Rendered images with source text:
━━━━━━━━

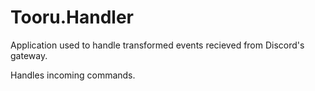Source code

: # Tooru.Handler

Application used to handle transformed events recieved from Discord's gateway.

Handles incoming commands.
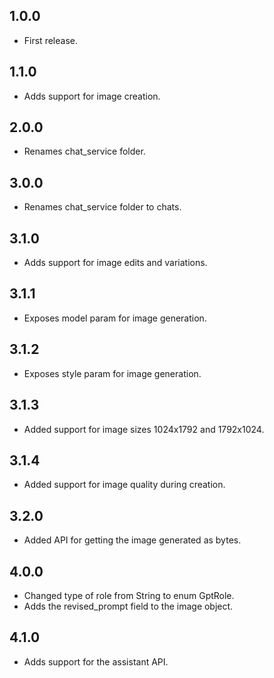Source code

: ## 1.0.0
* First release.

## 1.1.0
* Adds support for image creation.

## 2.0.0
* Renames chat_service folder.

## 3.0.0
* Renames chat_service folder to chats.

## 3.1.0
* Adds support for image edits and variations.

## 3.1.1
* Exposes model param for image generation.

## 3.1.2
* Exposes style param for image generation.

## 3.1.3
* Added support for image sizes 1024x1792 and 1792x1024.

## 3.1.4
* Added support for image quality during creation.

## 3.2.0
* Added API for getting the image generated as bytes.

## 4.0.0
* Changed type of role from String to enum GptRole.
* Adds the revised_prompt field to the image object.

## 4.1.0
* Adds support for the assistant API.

━━━━━━━━

Copy out the lines above unchanged. Skip the images.

## EXPECTED ANSWER:
Source code

: # Tooru.Handler

Application used to handle transformed events recieved from Discord's gateway.

Handles incoming commands.
Source code

: ## 1.0.0
* First release.

## 1.1.0
* Adds support for image creation.

## 2.0.0
* Renames chat_service folder.

## 3.0.0
* Renames chat_service folder to chats.

## 3.1.0
* Adds support for image edits and variations.

## 3.1.1
* Exposes model param for image generation.

## 3.1.2
* Exposes style param for image generation.

## 3.1.3
* Added support for image sizes 1024x1792 and 1792x1024.

## 3.1.4
* Added support for image quality during creation.

## 3.2.0
* Added API for getting the image generated as bytes.

## 4.0.0
* Changed type of role from String to enum GptRole.
* Adds the revised_prompt field to the image object.

## 4.1.0
* Adds support for the assistant API.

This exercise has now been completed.